TITUSVILLE, Fla. — NASA has added milestones and funding to agreements with two companies working on commercial space station concepts using money from a third agreement that ended last year.
NASA announced Jan. 5 that it added a combined $99.5 million in funding to existing Space Act Agreements with Blue Origin and Voyager Space. The two companies received the original agreements in December 2021 as part of NASA’s Commercial Low Earth Orbit Destinations, or CLD, program to spur development of commercial space stations intended to succeed the International Space Station.
Blue Origin, which is developing the Orbital Reef space station with Sierra Space and other companies, received an increase of $42 million to its original $130 million award. The increase includes additional milestones for subsystem design reviews and technology maturation, as well as work on the station’s life support systems.
Voyager Space, which is partnered with Airbus Defence and Space to develop the Starlab station, received $57.5 million in additional funding on its $160 million award. That will go towards various development milestones for the station as well as work to upgrade Northrop Grumman’s Cygnus cargo spacecraft to enable it to dock directly with the station rather than be berthed to it by a robotic arm.
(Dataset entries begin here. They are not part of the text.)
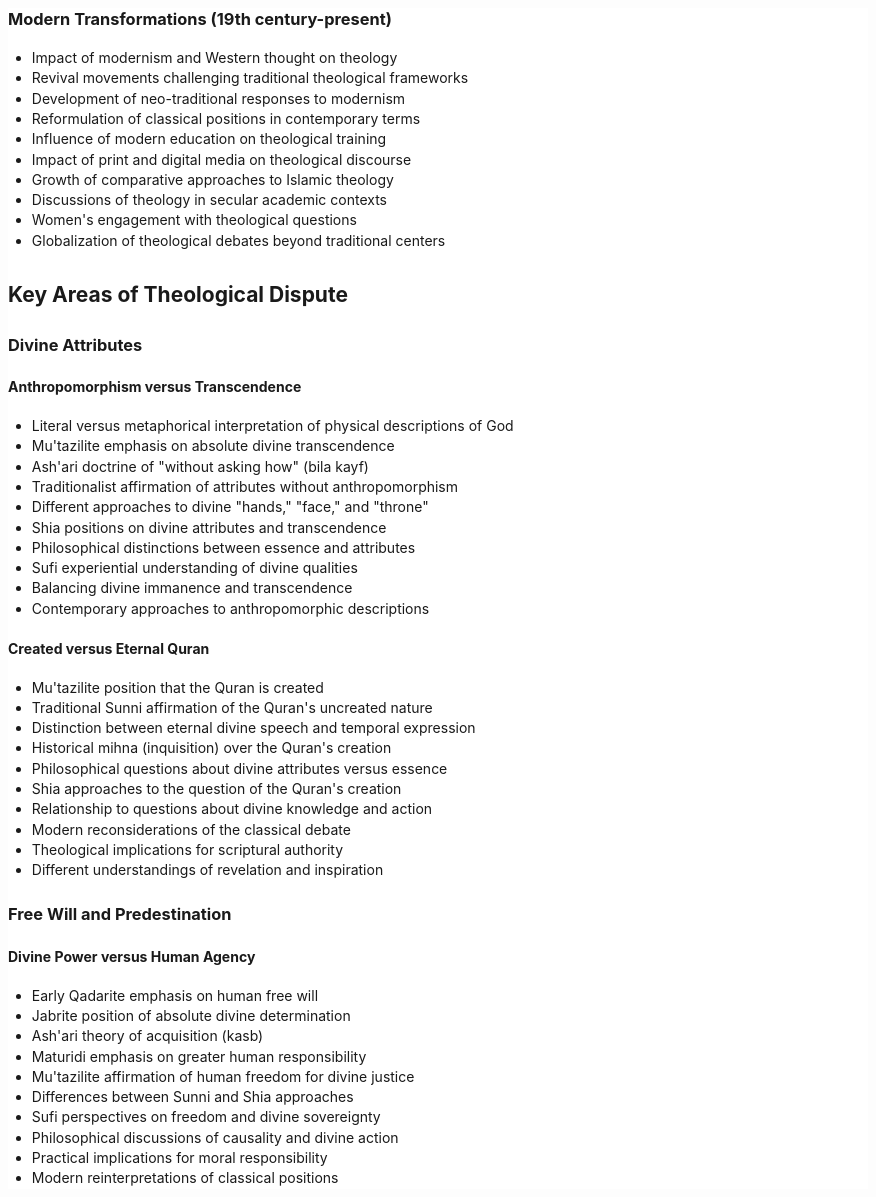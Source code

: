 ### Modern Transformations (19th century-present)

- Impact of modernism and Western thought on theology
- Revival movements challenging traditional theological frameworks
- Development of neo-traditional responses to modernism
- Reformulation of classical positions in contemporary terms
- Influence of modern education on theological training
- Impact of print and digital media on theological discourse
- Growth of comparative approaches to Islamic theology
- Discussions of theology in secular academic contexts
- Women's engagement with theological questions
- Globalization of theological debates beyond traditional centers

## Key Areas of Theological Dispute

### Divine Attributes

#### Anthropomorphism versus Transcendence

- Literal versus metaphorical interpretation of physical descriptions of God
- Mu'tazilite emphasis on absolute divine transcendence
- Ash'ari doctrine of "without asking how" (bila kayf)
- Traditionalist affirmation of attributes without anthropomorphism
- Different approaches to divine "hands," "face," and "throne"
- Shia positions on divine attributes and transcendence
- Philosophical distinctions between essence and attributes
- Sufi experiential understanding of divine qualities
- Balancing divine immanence and transcendence
- Contemporary approaches to anthropomorphic descriptions

#### Created versus Eternal Quran

- Mu'tazilite position that the Quran is created
- Traditional Sunni affirmation of the Quran's uncreated nature
- Distinction between eternal divine speech and temporal expression
- Historical mihna (inquisition) over the Quran's creation
- Philosophical questions about divine attributes versus essence
- Shia approaches to the question of the Quran's creation
- Relationship to questions about divine knowledge and action
- Modern reconsiderations of the classical debate
- Theological implications for scriptural authority
- Different understandings of revelation and inspiration

### Free Will and Predestination

#### Divine Power versus Human Agency

- Early Qadarite emphasis on human free will
- Jabrite position of absolute divine determination
- Ash'ari theory of acquisition (kasb)
- Maturidi emphasis on greater human responsibility
- Mu'tazilite affirmation of human freedom for divine justice
- Differences between Sunni and Shia approaches
- Sufi perspectives on freedom and divine sovereignty
- Philosophical discussions of causality and divine action
- Practical implications for moral responsibility
- Modern reinterpretations of classical positions
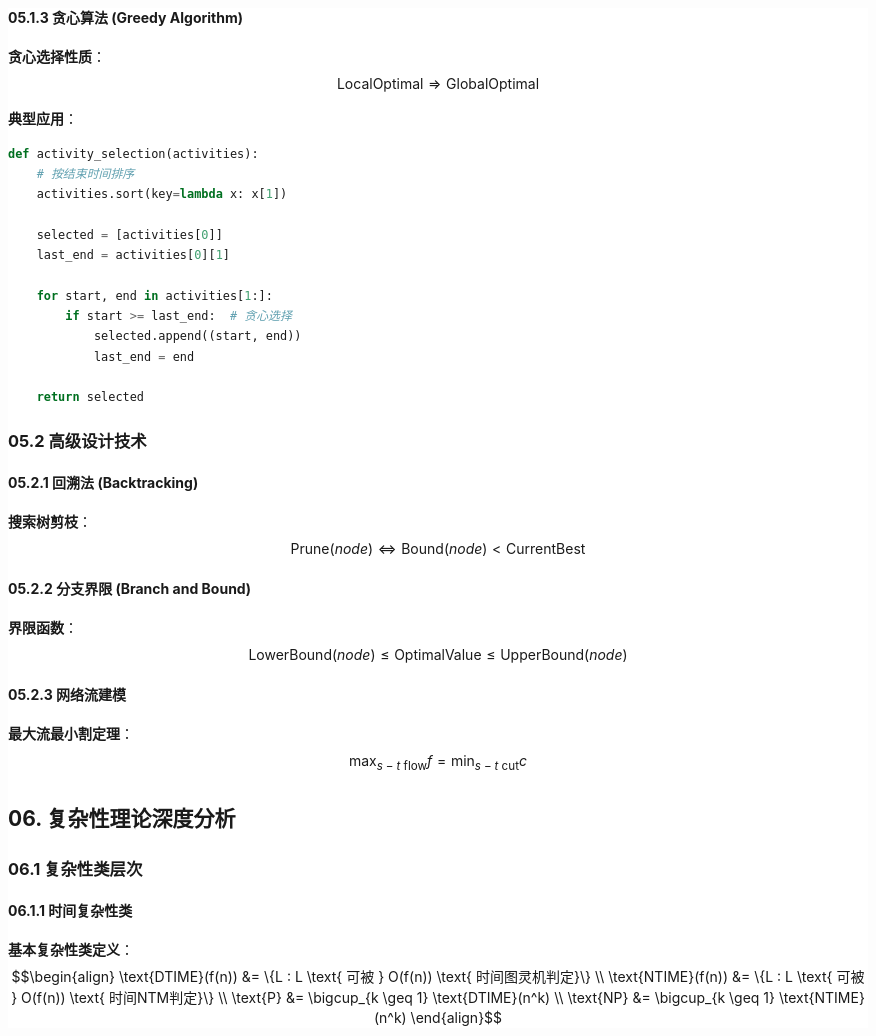 #### 05.1.3 贪心算法 (Greedy Algorithm)

**贪心选择性质**：
$$\text{LocalOptimal} \Rightarrow \text{GlobalOptimal}$$

**典型应用**：
```python
def activity_selection(activities):
    # 按结束时间排序
    activities.sort(key=lambda x: x[1])
    
    selected = [activities[0]]
    last_end = activities[0][1]
    
    for start, end in activities[1:]:
        if start >= last_end:  # 贪心选择
            selected.append((start, end))
            last_end = end
    
    return selected
```

### 05.2 高级设计技术

#### 05.2.1 回溯法 (Backtracking)

**搜索树剪枝**：
$$\text{Prune}(node) \iff \text{Bound}(node) < \text{CurrentBest}$$

#### 05.2.2 分支界限 (Branch and Bound)

**界限函数**：
$$\text{LowerBound}(node) \leq \text{OptimalValue} \leq \text{UpperBound}(node)$$

#### 05.2.3 网络流建模

**最大流最小割定理**：
$$\max_{s-t \text{ flow}} f = \min_{s-t \text{ cut}} c$$

## 06. 复杂性理论深度分析

### 06.1 复杂性类层次

#### 06.1.1 时间复杂性类

**基本复杂性类定义**：
$$\begin{align}
\text{DTIME}(f(n)) &= \{L : L \text{ 可被 } O(f(n)) \text{ 时间图灵机判定}\} \\
\text{NTIME}(f(n)) &= \{L : L \text{ 可被 } O(f(n)) \text{ 时间NTM判定}\} \\
\text{P} &= \bigcup_{k \geq 1} \text{DTIME}(n^k) \\
\text{NP} &= \bigcup_{k \geq 1} \text{NTIME}(n^k)
\end{align}$$
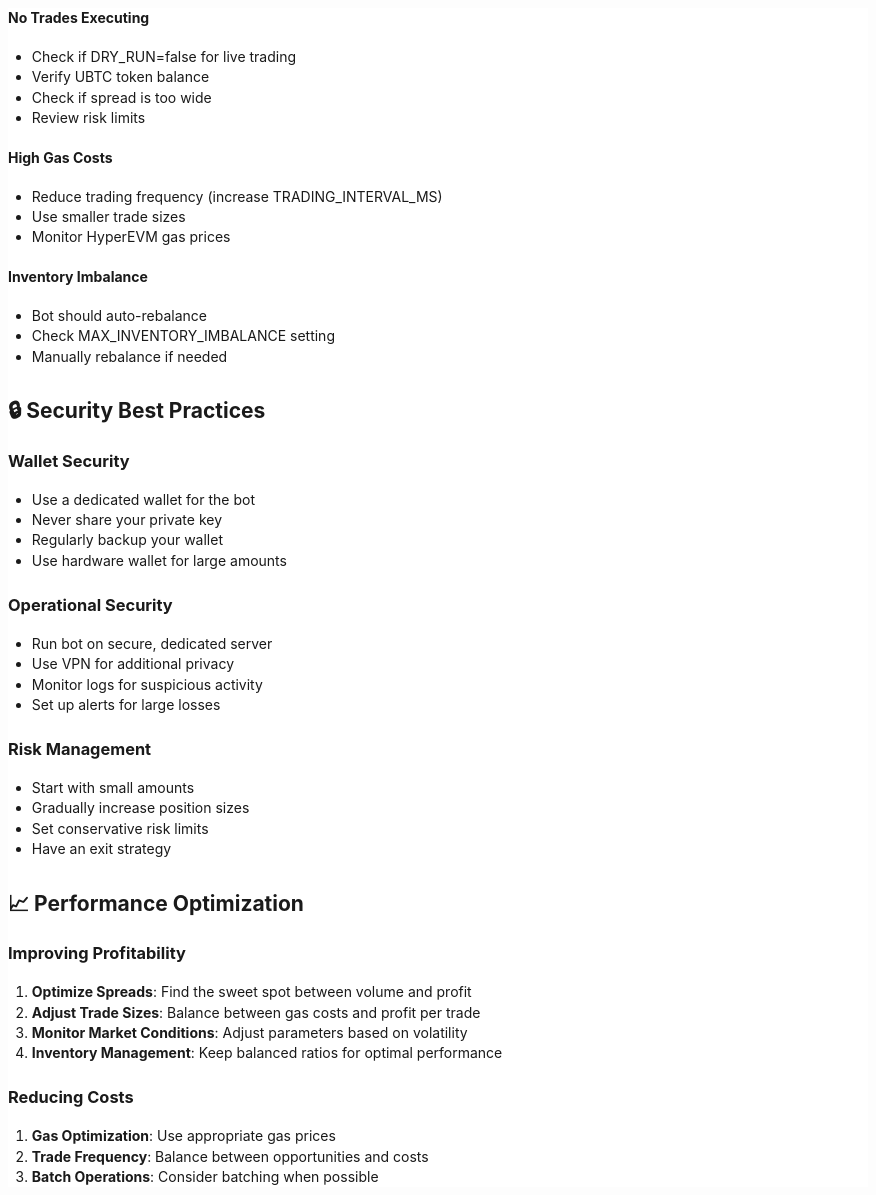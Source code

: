 #### No Trades Executing
- Check if DRY_RUN=false for live trading
- Verify UBTC token balance
- Check if spread is too wide
- Review risk limits

#### High Gas Costs
- Reduce trading frequency (increase TRADING_INTERVAL_MS)
- Use smaller trade sizes
- Monitor HyperEVM gas prices

#### Inventory Imbalance
- Bot should auto-rebalance
- Check MAX_INVENTORY_IMBALANCE setting
- Manually rebalance if needed

## 🔒 Security Best Practices

### Wallet Security
- Use a dedicated wallet for the bot
- Never share your private key
- Regularly backup your wallet
- Use hardware wallet for large amounts

### Operational Security
- Run bot on secure, dedicated server
- Use VPN for additional privacy
- Monitor logs for suspicious activity
- Set up alerts for large losses

### Risk Management
- Start with small amounts
- Gradually increase position sizes
- Set conservative risk limits
- Have an exit strategy

## 📈 Performance Optimization

### Improving Profitability
1. **Optimize Spreads**: Find the sweet spot between volume and profit
2. **Adjust Trade Sizes**: Balance between gas costs and profit per trade
3. **Monitor Market Conditions**: Adjust parameters based on volatility
4. **Inventory Management**: Keep balanced ratios for optimal performance

### Reducing Costs
1. **Gas Optimization**: Use appropriate gas prices
2. **Trade Frequency**: Balance between opportunities and costs
3. **Batch Operations**: Consider batching when possible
“The milestones target key technology and risk reduction areas of our partners’ designs,” said Phil McAlister, director of commercial space at NASA Headquarters, in a statement about the revised agreements. “The milestones also include additional hardware testing, which is critically important to any spaceflight development effort.”
The funding comes primarily from a third CLD agreement that NASA awarded to Northrop Grumman. Northrop announced in October that it would no longer pursue its own space station but instead would work with Voyager Space on Starlab, including providing a version of Cygnus to transport cargo to Starlab.